Dabei liebte ich es, Sportübertragungen im Fernsehen zu gucken. Insbesondere Fußball begeisterte mich, seit ich zum ersten Mal ein Spiel auf der Mattscheibe gesehen hatte. Wann immer irgendwo zwei unterschiedlich gekleidete Teams gegeneinander antraten, konnte ich nicht anders, als ihrem Tun gebannt zu folgen. Gern im Fernsehen, noch viel lieber live – unvergessen mein erster Stadionbesuch: DDR-Juniorenauswahl gegen Hammarby IF aus Stockholm vor 3000 Zuschauern im Friedrich-Ludwig-Jahn-Sportplatz zu Oranienburg.
Leider erwies ich mich auf dem Platz als völlig talentlos. Wählten Latte und Willi ihre Mannschaften, holten sie mich als Vorletzten in ihr Team. Nur der kleine Todde riss auf dem Platz noch weniger als ich. Mein Platz im Stadion befand sich also auf den Rängen.
Zunächst sympathisierte ich mit den Erfolgsmannschaften Dynamo Dresden und 1. FC Magdeburg, die so regelmäßig wie erfolgreich im Europapokal spielten. Den FC Carl Zeiss aus meiner Geburtsstadt Jena entdeckte ich für mich, als dieser gegen Altay Izmir nach Rückstand in der 39. Minute ausglich und am Ende mit 5:1 gewann.
Jenaer Ernst-Abbe-Sportfeld, 14. September 1977: Jenas Abwehrspieler Ulrich Oevermann (l.) kommt vor einem Izmir-Spieler zum Schuss, seine Teamgefährten Rüdiger Schnuphase (M. hinten) und Martin Trocha (r.) schauen zu. Der FC Carl Zeiss Jena gewinnt das Erstrunden-Hinspiel im UEFA-Cup gegen den türkischen Vertreter Altay Izmir mit 5:1. Das Rückspiel verliert Jena in Izmir mit 1:4. (picture alliance / ZB / Frank Kruczynski)

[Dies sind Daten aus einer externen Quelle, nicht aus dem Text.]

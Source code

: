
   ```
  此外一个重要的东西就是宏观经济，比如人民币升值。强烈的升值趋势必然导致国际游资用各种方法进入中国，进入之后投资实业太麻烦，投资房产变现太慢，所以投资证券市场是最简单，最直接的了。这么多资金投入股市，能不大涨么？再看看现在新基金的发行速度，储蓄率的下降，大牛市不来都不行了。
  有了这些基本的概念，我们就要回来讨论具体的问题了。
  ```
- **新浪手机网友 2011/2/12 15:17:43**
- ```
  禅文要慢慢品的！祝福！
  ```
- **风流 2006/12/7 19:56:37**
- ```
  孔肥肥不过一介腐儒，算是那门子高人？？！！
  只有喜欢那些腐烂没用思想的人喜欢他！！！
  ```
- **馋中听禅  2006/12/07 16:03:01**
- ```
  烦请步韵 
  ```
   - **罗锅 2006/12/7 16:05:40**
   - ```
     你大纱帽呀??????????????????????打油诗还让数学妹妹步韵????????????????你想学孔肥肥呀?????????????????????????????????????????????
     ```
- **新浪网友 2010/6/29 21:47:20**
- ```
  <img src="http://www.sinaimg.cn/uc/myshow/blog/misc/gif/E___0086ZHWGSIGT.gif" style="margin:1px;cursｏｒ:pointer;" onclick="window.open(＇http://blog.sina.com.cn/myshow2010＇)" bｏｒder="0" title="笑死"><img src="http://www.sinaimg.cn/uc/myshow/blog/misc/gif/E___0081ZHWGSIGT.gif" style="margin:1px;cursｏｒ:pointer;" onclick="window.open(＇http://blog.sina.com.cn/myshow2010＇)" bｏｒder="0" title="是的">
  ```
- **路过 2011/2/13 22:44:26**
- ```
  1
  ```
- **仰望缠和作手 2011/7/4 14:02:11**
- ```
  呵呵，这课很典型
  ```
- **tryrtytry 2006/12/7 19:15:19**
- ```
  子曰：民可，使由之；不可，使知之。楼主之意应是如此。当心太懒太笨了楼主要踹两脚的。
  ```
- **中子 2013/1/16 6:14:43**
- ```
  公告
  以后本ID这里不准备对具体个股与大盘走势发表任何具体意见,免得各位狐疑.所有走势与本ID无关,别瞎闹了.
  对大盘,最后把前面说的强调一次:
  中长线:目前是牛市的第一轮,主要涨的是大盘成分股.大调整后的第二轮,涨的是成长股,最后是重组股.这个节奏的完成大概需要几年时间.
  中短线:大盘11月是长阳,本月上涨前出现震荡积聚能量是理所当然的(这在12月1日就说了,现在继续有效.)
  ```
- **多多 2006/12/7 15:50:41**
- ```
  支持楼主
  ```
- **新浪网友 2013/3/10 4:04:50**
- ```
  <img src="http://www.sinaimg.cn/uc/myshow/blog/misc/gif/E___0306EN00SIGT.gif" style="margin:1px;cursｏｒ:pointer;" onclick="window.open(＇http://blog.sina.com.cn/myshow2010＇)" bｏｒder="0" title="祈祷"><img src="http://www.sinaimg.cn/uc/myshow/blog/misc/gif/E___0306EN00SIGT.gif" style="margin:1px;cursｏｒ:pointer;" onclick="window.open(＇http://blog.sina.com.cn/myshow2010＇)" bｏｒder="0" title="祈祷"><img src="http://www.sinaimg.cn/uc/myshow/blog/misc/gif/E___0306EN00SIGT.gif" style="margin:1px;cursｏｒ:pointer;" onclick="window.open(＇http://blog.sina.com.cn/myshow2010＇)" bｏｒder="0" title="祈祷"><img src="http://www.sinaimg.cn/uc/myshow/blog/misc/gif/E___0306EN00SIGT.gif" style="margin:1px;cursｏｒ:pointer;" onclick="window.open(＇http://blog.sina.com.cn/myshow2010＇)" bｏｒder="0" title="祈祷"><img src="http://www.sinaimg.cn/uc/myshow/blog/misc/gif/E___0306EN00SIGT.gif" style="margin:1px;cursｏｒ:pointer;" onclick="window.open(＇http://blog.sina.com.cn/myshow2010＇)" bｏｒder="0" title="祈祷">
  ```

Da ich im Norden der Hauptstadt aufwuchs, gerieten bald zwei andere Vereine in meinen Fokus. Der eine unterstand den sogenannten bewaffneten Organen. Da alle Mitschüler, die später mal Offiziere werden wollten und unser Staatsbürgerkundelehrer Hennecke zu seinen Verehrern gehörten, verbot sich mir die Anhängerschaft. Erst recht, als sich diese Truppe Ende der 1970er Jahre zum Serienmeister aufschwang.
Viel mehr zog mich der andere hauptstädtische Club an, der in der Oberliga längst nicht immer erfolgreich gegen den Abstieg in die DDR-Liga kämpfende 1. FC Union Berlin. Der hatte mit keiner der waffenrocktragenden Trachtengruppen meines Heimatlands etwas zu tun, das gefiel mir.

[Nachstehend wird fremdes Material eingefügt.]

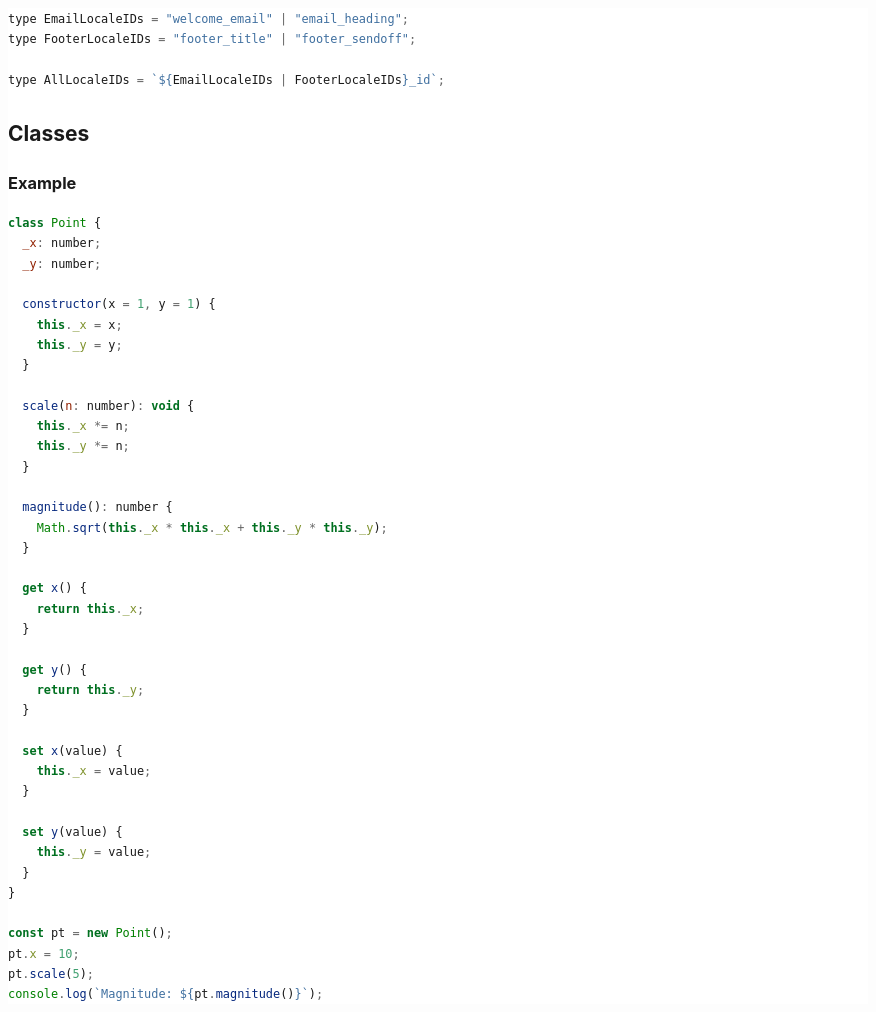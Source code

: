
 ```js
type EmailLocaleIDs = "welcome_email" | "email_heading";
type FooterLocaleIDs = "footer_title" | "footer_sendoff";

type AllLocaleIDs = `${EmailLocaleIDs | FooterLocaleIDs}_id`;
```

## Classes

### Example

```js
class Point {
  _x: number;
  _y: number;

  constructor(x = 1, y = 1) {
    this._x = x;
    this._y = y;
  }

  scale(n: number): void {
    this._x *= n;
    this._y *= n;
  }

  magnitude(): number {
    Math.sqrt(this._x * this._x + this._y * this._y);
  }

  get x() {
    return this._x;
  }

  get y() {
    return this._y;
  }

  set x(value) {
    this._x = value;
  }

  set y(value) {
    this._y = value;
  }
}

const pt = new Point();
pt.x = 10;
pt.scale(5);
console.log(`Magnitude: ${pt.magnitude()}`);
```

Seine Fans waren, zumindest im Kosmos unserer Schule, die langhaarigen Rabauken aus den oberen Klassen, die stolz das Union-Logo auf ihren echten Westjeans-Jacken und -Westen trugen und in der großen Pause am entlegensten Ende des Schulhofs unter der alten Ulme heimlich rauchten. Nicht nur in der kalten Jahreszeit erschienen viele von ihnen mit rotweißem Union-Schal zum Unterricht und machten es besonders unserer sangesfreudigen Musiklehrerin Frau Klingbeil schwer, wie mir mein heutiger Union-Kumpel Linse steckte. Drei Klassen über mir, wurde Linse mit seiner logobesetzten Jethro-Tull-Weste mein Held. Geile Westmugge und der FCU, das war’s doch!

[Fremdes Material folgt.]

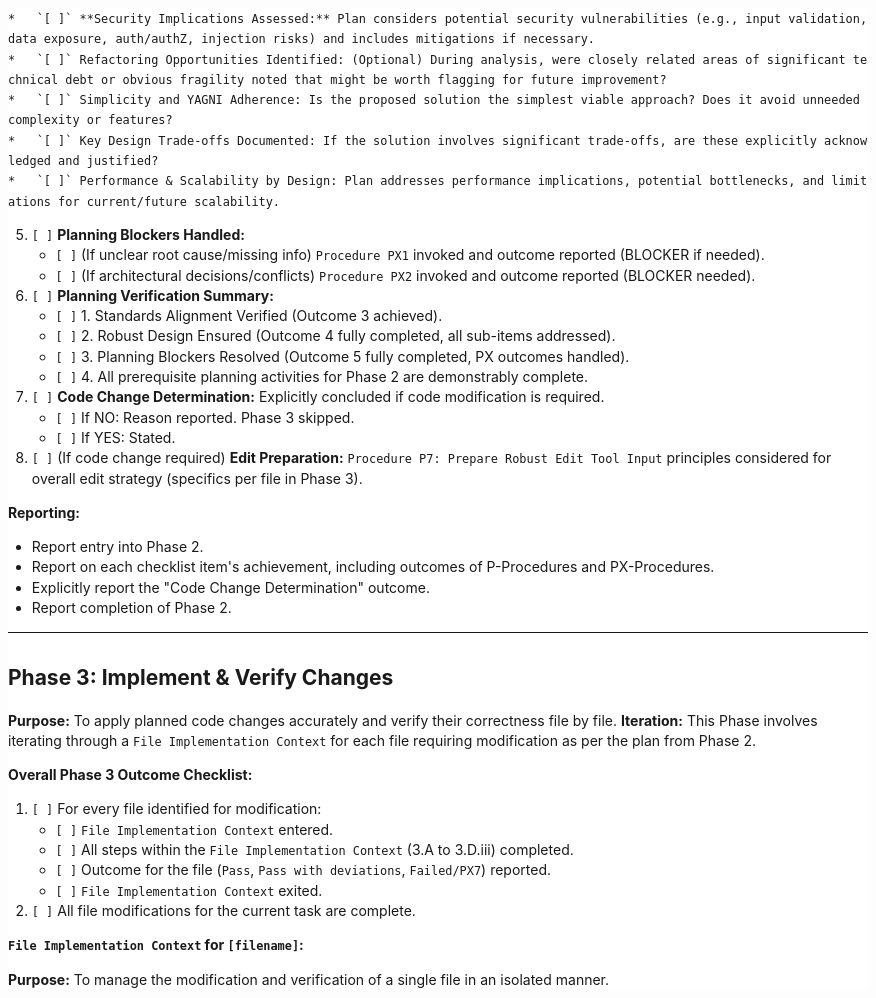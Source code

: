     *   `[ ]` **Security Implications Assessed:** Plan considers potential security vulnerabilities (e.g., input validation, data exposure, auth/authZ, injection risks) and includes mitigations if necessary.
    *   `[ ]` Refactoring Opportunities Identified: (Optional) During analysis, were closely related areas of significant technical debt or obvious fragility noted that might be worth flagging for future improvement?
    *   `[ ]` Simplicity and YAGNI Adherence: Is the proposed solution the simplest viable approach? Does it avoid unneeded complexity or features?
    *   `[ ]` Key Design Trade-offs Documented: If the solution involves significant trade-offs, are these explicitly acknowledged and justified?
    *   `[ ]` Performance & Scalability by Design: Plan addresses performance implications, potential bottlenecks, and limitations for current/future scalability.
5.  `[ ]` **Planning Blockers Handled:**
    *   `[ ]` (If unclear root cause/missing info) `Procedure PX1` invoked and outcome reported (BLOCKER if needed).
    *   `[ ]` (If architectural decisions/conflicts) `Procedure PX2` invoked and outcome reported (BLOCKER needed).
6.  `[ ]` **Planning Verification Summary:**
    *   `[ ]` 1. Standards Alignment Verified (Outcome 3 achieved).
    *   `[ ]` 2. Robust Design Ensured (Outcome 4 fully completed, all sub-items addressed).
    *   `[ ]` 3. Planning Blockers Resolved (Outcome 5 fully completed, PX outcomes handled).
    *   `[ ]` 4. All prerequisite planning activities for Phase 2 are demonstrably complete.
7.  `[ ]` **Code Change Determination:** Explicitly concluded if code modification is required.
    *   `[ ]` If NO: Reason reported. Phase 3 skipped.
    *   `[ ]` If YES: Stated.
8.  `[ ]` (If code change required) **Edit Preparation:** `Procedure P7: Prepare Robust Edit Tool Input` principles considered for overall edit strategy (specifics per file in Phase 3).

**Reporting:**
*   Report entry into Phase 2.
*   Report on each checklist item's achievement, including outcomes of P-Procedures and PX-Procedures.
*   Explicitly report the "Code Change Determination" outcome.
*   Report completion of Phase 2.

---
**Phase 3: Implement & Verify Changes**
---
**Purpose:** To apply planned code changes accurately and verify their correctness file by file.
**Iteration:** This Phase involves iterating through a `File Implementation Context` for each file requiring modification as per the plan from Phase 2.

**Overall Phase 3 Outcome Checklist:**
1.  `[ ]` For every file identified for modification:
    *   `[ ]` `File Implementation Context` entered.
    *   `[ ]` All steps within the `File Implementation Context` (3.A to 3.D.iii) completed.
    *   `[ ]` Outcome for the file (`Pass`, `Pass with deviations`, `Failed/PX7`) reported.
    *   `[ ]` `File Implementation Context` exited.
2.  `[ ]` All file modifications for the current task are complete.

**`File Implementation Context` for `[filename]`:**

**Purpose:** To manage the modification and verification of a single file in an isolated manner.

Allerdings nicht für die arme Frau Klingbeil, bei der Linse und seine Kumpane jahrelang an einem kollektiven Stimmbruch litten, der ihnen das Mitsingen all der von ihr angestimmten Lieder unmöglich machte. Einzige Ausnahme bildete der FDJ-Gassenhauer »Vorwärts, Freie Deutsche Jugend«. Auch hier schwiegen sie konsequent bis zur letzten Strophe, in der es heißt:
»Seid bereit und kampfentschlossen
Wenn Gefahren uns bedrohn!
Unsre Zeit will Glück und Frieden
Freundschaft zur Sowjet…«
An dieser Stelle brüllten Linse und seine Freunde, als befänden sie sich mitten im Spiel ihres Vereins im Stadion An der Alten Försterei, aus voller Kehle das so auch im FDJ-Liedtext stehende: »Union!«, bevor sie allesamt wieder im chronischen Musikunterrichtsstimmbruch versanken.
Hallenser Kurt-Wabbel-Stadion, 9. Juni 1968: Union-Fans beim Schwenken großer Klubfahnen. Der 1. FC Union gewinnt vor 13 000 Zuschauern das 17. FDGB-Pokalfinale gegen den neuen Meister und Favoriten FC Carl Zeiss Jena sensationell mit 2:1. Es bleibt der einzige DDR-Pokalsieg der Berliner in ihrer Vereinsgeschichte. (picture alliance / ZB / Hanns-Peter Beyer)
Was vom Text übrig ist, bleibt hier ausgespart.